Maybe it was introduced with a Mac OS X update?
Attachments (7)
Change History (55)
by , 12 years ago
Attachment: | VirtualBoxVM_2013-03-27-113240_localhost.crash added |
---|
comment:1 by , 12 years ago
comment:2 by , 12 years ago
I've uploaded a tarball called vbox-crash-ticket-11649.tar.gz into ftp://ftp.oracle.com/appsdev/incoming including the core dump, the crash report and some corresponding lines from /var/log/system.log
Thank you for your help.
comment:3 by , 12 years ago
Thanks for uploading the core file, but could you please attache log file from your VBox session (please look at http://www.virtualbox.org/manual/ch12.html#idp16864224 for more details)
comment:4 by , 12 years ago
Oh, sorry for the misunderstanding. I've uploaded another tarball which now includes the corresponding VBox.log to make sure all files are consistent.
Thanks again!
comment:5 by , 12 years ago
Could you please describe what your guest is doing? I've been able to get stack trace from your core file, but It doesn't point to obvious problematic place. It looks like crush related to dnsproxy code which is enabled in your scenario, and I've tried several DNS related benchmarks to reproduce the issue you're experiencing, but wasn't succeed.

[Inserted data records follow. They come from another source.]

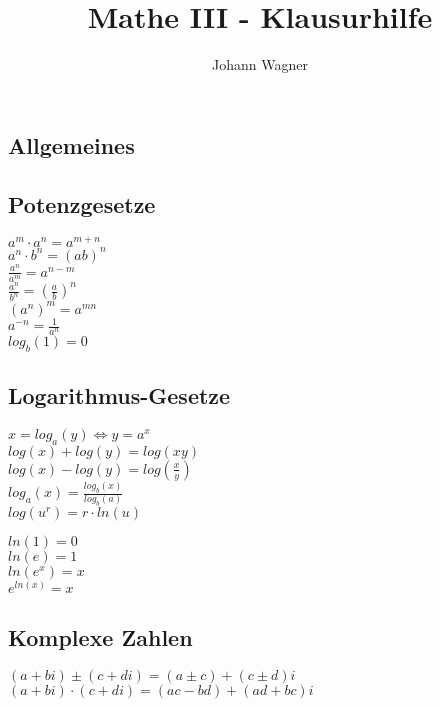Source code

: \documentclass[a4paper, 11pt]{article}
\author{Johann Wagner}
\title{Mathe III - Klausurhilfe}
\begin{document}
    \begin{multicols}{3}
        
    
    \begin{small}
    \section{Allgemeines}
        \subsection{Potenzgesetze}
            \begin{multicols}{2}
            $a^m \cdot a^n = a^{m+n}$\\
            $a^n \cdot b^n = (ab)^n$\\
            $\frac{a^n}{a^m} = a^{n-m}$\\
            $\frac{a^n}{b^n} = \left(\frac{a}{b}\right)^n$\\
            $(a^n)^m = a^{mn}$\\
            $a^{-n} = \frac{1}{a^n}$\\
            $log_b(1) = 0$
            \end{multicols}
         \subsection{Logarithmus-Gesetze}
            \noindent
            $x = log_a(y) \Leftrightarrow y = a^x$\\
            $log(x) + log(y) = log(xy)$\\
            $log(x) - log(y) = log(\frac{x}{y})$\\
            $log_a(x) = \frac{log_b(x)}{log_b(a)}$  \\
            $log(u^r) = r \cdot ln(u)$
            \begin{multicols}{2}
            \noindent
            $ln(1) = 0$ \\
            $ln(e) = 1$ \\
            $ln(e^x) = x$ \\
            $e^{ln(x)} = x$
            \end{multicols}
        \subsection{Komplexe Zahlen}
        $(a + bi) \pm (c + di) = (a \pm c) + (c \pm d)i$\\
        $(a + bi) \cdot (c + di) = (ac - bd) + (ad + bc)i$\\
    

\end{small}
\end{multicols}
\end{document}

follow-up: 7 comment:6 by , 12 years ago
On the guest system (Ubuntu 12.04) im performing an
npm install
which installs about 132 npm packages for node.js (http://nodejs.org/). These packages are hosted on HTTP locations, so the process is resolving a lot of DNS names and downloading many files in parallel. One work-around we have found, is manually installing the 132 packages in series and not in parallel, which does not cause crashes (so only few concurrent DNS lookups and HTTP requests). However doing so in parallel, results reproduceably in the described crash.
Interestingly, I now did the same at home (so logged into a different network with the host machine) and the problem does not occur! Nothing else has changed with my machine except for the network connection of the host machine!

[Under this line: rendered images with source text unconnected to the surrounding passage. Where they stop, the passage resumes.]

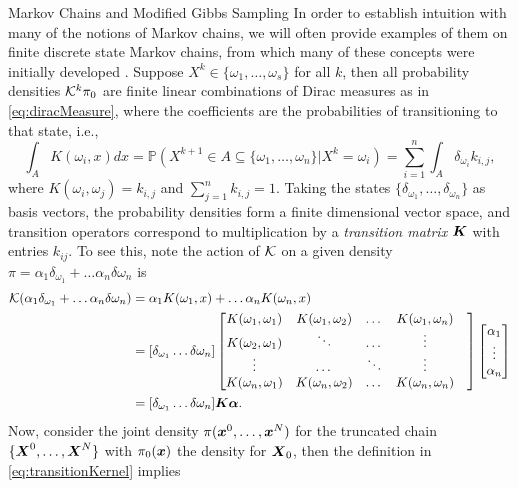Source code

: \begin{chapter}{Markov Chains and Modified Gibbs Sampling}
In order to establish intuition with many of the notions of Markov chains, we will often provide examples of them on finite discrete state Markov chains, from which many of these concepts were initially developed \citep{billingsley2008probability}.
Suppose $X^k \in \{\omega_1,\dots,\omega_s\}$ for all $k$, then all probability densities $\mathcal K^k \pi_0$ are finite linear combinations of Dirac measures as in \eqref{eq:diracMeasure}, where the coefficients are the probabilities of transitioning to that state, i.e.,
\begin{equation}
  \int_A K(\omega_i,x)dx = \mathbb P( X^{k+1} \in A \subseteq \{\omega_1,\dots,\omega_n\}| X^k = \omega_{i} ) = \sum_{i=1}^n \int_A \delta_{\omega_i}k_{i,j},
\end{equation}
where $K(\omega_i,\omega_j) = k_{i,j}$ and $\sum_{j=1}^n k_{i,j} = 1$.
Taking the states $\{\delta_{\omega_1},\dots,\delta_{\omega_n}\}$ as basis vectors, the probability densities form a finite dimensional vector space, and transition operators correspond to multiplication by a \emph{transition matrix} $\mbox{\boldmath$K$}$ with entries $k_{ij}$.
To see this, note the action of $\mathcal K$ on a given density $\pi = \alpha_1\delta_{\omega_1} + \dots \alpha_n\delta{\omega_n}$ is
\begin{align}
  \mathcal K (\alpha_1\delta_{\omega_1} + \dots \alpha_n\delta{\omega_n})
    &= \alpha_1K(\omega_1,x) + \dots \alpha_nK(\omega_n,x)\nonumber\\
    &= [\delta_{\omega_1}\dots \delta{\omega_n}]
    \begin{bmatrix}
      K(\omega_1,\omega_1) & K(\omega_1,\omega_2) & \dots & K(\omega_1,\omega_n)\\
      K(\omega_2,\omega_1) & \ddots & \dots & \vdots &\\
      \vdots & \dots & \ddots & \vdots &\\
      K(\omega_n,\omega_1) & K(\omega_n,\omega_2) & \dots & K(\omega_n,\omega_n)\\
    \end{bmatrix}
    \begin{bmatrix}
      \alpha_1\\
      \vdots\\
      \alpha_n
    \end{bmatrix}\nonumber\\
    &= [\delta_{\omega_1}\dots \delta{\omega_n}]\mbox{\boldmath$K$}\mbox{\boldmath$\alpha$}.
\end{align}
Now, consider the joint density $\pi(\mbox{\boldmath$x$}^0,\dots,\mbox{\boldmath$x$}^N)$ for the truncated chain $\{\mbox{\boldmath$X$}^0,\dots,\mbox{\boldmath$X$}^N\}$ with $\pi_0(\mbox{\boldmath$x$})$ the density for $\mbox{\boldmath$X$}_0$, then the definition in \eqref{eq:transitionKernel} implies

\end{chapter}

Maybe that's helping? I'll be asking my colleagues, who are experiencing the same issues at the office, whether they can try to reproduce the problems at home.
Do you have any suspicion on what in the office network could cause these weird crashes? Could it be something IPV6 related? I see the message
00:00:16.757430 NAT: IPv6 not supported
is one of the last messages in the log... I will try to check with our ISP at the office whether they changed anything concerning IPv6 or DNS lately.

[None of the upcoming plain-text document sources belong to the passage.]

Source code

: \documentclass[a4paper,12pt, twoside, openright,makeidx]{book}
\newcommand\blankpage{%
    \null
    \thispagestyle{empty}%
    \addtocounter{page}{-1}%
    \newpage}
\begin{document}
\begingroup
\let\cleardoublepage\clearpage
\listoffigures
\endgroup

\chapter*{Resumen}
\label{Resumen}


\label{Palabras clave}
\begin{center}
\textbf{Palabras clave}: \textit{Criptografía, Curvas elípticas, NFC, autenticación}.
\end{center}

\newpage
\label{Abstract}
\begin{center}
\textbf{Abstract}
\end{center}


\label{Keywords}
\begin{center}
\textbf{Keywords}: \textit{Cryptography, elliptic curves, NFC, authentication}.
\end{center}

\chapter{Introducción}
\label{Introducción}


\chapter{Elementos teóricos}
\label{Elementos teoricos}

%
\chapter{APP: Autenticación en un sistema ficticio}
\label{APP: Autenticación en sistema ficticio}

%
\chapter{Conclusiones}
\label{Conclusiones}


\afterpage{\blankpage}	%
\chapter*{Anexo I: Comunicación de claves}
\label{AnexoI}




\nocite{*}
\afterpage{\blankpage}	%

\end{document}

At least something like this would explain why the crashes suddenly started to occur on many different computers at the same time without any changes in the software configuration of these machines.
comment:7 by , 12 years ago
Replying to c_t:
Could you please try the build? I've changed clean up on processing timeouts in dnsproxy code, which could potentially cause the issue.
On the guest system (Ubuntu 12.04) im performing an
npm install
Interestingly, I now did the same at home (so logged into a different network with the host machine) and the problem does not occur! Nothing else has changed with my machine except for the network connection of the host machine!
Hmm, interesting observation (what is in delta of your environments? (number of DNS servers?))
Maybe that's helping? I'll be asking my colleagues, who are experiencing the same issues at the office, whether they can try to reproduce the problems at home.
Do you have any suspicion on what in the office network could cause these weird crashes?
there should be some difference in your DNS settings or DNS servers behaviour that provoke the bug in NAT/dnsproxy.
Could it be something IPV6 related? I see the message
No it isn't relates to IPv6.
00:00:16.757430 NAT: IPv6 not supported
is one of the last messages in the log... I will try to check with our ISP at the office whether they changed anything concerning IPv6 or DNS lately.
At least something like this would explain why the crashes suddenly started to occur on many different computers at the same time without any changes in the software configuration of these machines.
comment:8 by , 12 years ago
Thanks for your investigations. I'll try the build out on tuesday when I'll be back in the office and I'll also have a deeper look at the differences in DNS config.
follow-up: 10 comment:9 by , 12 years ago
Just tried out the new build, but the problem persists.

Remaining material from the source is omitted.